**Data to process:**
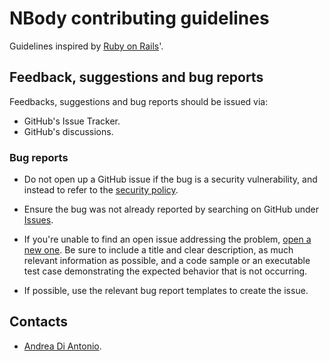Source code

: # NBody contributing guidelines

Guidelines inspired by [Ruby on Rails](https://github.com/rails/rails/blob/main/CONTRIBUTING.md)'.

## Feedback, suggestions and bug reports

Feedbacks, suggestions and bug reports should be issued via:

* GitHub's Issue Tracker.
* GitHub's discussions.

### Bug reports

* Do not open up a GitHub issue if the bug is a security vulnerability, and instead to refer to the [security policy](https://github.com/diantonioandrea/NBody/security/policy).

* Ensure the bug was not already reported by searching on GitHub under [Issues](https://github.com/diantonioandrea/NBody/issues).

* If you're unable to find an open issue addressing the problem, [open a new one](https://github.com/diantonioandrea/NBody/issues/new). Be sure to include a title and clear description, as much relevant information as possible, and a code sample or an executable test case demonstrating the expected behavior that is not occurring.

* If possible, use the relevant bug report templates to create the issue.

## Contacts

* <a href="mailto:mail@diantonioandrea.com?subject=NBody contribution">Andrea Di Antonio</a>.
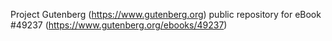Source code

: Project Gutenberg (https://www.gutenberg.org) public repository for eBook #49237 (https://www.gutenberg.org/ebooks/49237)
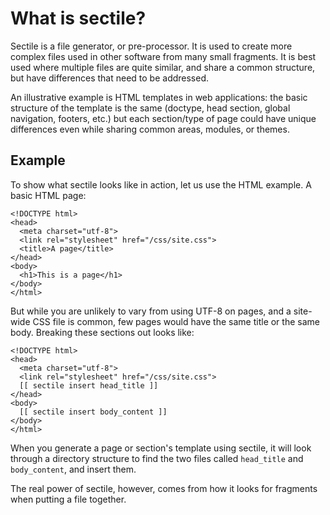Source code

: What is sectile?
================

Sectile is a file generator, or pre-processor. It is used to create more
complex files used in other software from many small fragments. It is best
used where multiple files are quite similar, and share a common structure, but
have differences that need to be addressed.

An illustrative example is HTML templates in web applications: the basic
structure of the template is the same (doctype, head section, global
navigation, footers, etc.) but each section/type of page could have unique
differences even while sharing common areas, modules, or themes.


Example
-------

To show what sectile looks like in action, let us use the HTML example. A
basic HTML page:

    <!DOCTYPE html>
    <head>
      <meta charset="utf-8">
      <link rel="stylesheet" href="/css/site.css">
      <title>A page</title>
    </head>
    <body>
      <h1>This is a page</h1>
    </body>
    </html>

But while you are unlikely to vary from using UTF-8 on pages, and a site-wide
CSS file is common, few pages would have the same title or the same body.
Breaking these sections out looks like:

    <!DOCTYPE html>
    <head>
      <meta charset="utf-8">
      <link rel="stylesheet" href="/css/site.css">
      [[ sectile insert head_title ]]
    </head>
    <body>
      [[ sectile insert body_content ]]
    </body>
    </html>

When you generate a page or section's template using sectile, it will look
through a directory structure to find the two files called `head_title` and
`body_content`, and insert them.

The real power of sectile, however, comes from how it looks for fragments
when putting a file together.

**Task to carry out:**
With the pictures omitted, the material is to be transcribed exactly.

**Worked solution:**
Source code

: # NBody contributing guidelines

Guidelines inspired by [Ruby on Rails](https://github.com/rails/rails/blob/main/CONTRIBUTING.md)'.

## Feedback, suggestions and bug reports

Feedbacks, suggestions and bug reports should be issued via:

* GitHub's Issue Tracker.
* GitHub's discussions.

### Bug reports

* Do not open up a GitHub issue if the bug is a security vulnerability, and instead to refer to the [security policy](https://github.com/diantonioandrea/NBody/security/policy).

* Ensure the bug was not already reported by searching on GitHub under [Issues](https://github.com/diantonioandrea/NBody/issues).

* If you're unable to find an open issue addressing the problem, [open a new one](https://github.com/diantonioandrea/NBody/issues/new). Be sure to include a title and clear description, as much relevant information as possible, and a code sample or an executable test case demonstrating the expected behavior that is not occurring.

* If possible, use the relevant bug report templates to create the issue.

## Contacts

* <a href="mailto:mail@diantonioandrea.com?subject=NBody contribution">Andrea Di Antonio</a>.
Source code

: Project Gutenberg (https://www.gutenberg.org) public repository for eBook #49237 (https://www.gutenberg.org/ebooks/49237)
Source code

: What is sectile?
================

Sectile is a file generator, or pre-processor. It is used to create more
complex files used in other software from many small fragments. It is best
used where multiple files are quite similar, and share a common structure, but
have differences that need to be addressed.

An illustrative example is HTML templates in web applications: the basic
structure of the template is the same (doctype, head section, global
navigation, footers, etc.) but each section/type of page could have unique
differences even while sharing common areas, modules, or themes.


Example
-------

To show what sectile looks like in action, let us use the HTML example. A
basic HTML page:

    <!DOCTYPE html>
    <head>
      <meta charset="utf-8">
      <link rel="stylesheet" href="/css/site.css">
      <title>A page</title>
    </head>
    <body>
      <h1>This is a page</h1>
    </body>
    </html>

But while you are unlikely to vary from using UTF-8 on pages, and a site-wide
CSS file is common, few pages would have the same title or the same body.
Breaking these sections out looks like:

    <!DOCTYPE html>
    <head>
      <meta charset="utf-8">
      <link rel="stylesheet" href="/css/site.css">
      [[ sectile insert head_title ]]
    </head>
    <body>
      [[ sectile insert body_content ]]
    </body>
    </html>

When you generate a page or section's template using sectile, it will look
through a directory structure to find the two files called `head_title` and
`body_content`, and insert them.

The real power of sectile, however, comes from how it looks for fragments
when putting a file together.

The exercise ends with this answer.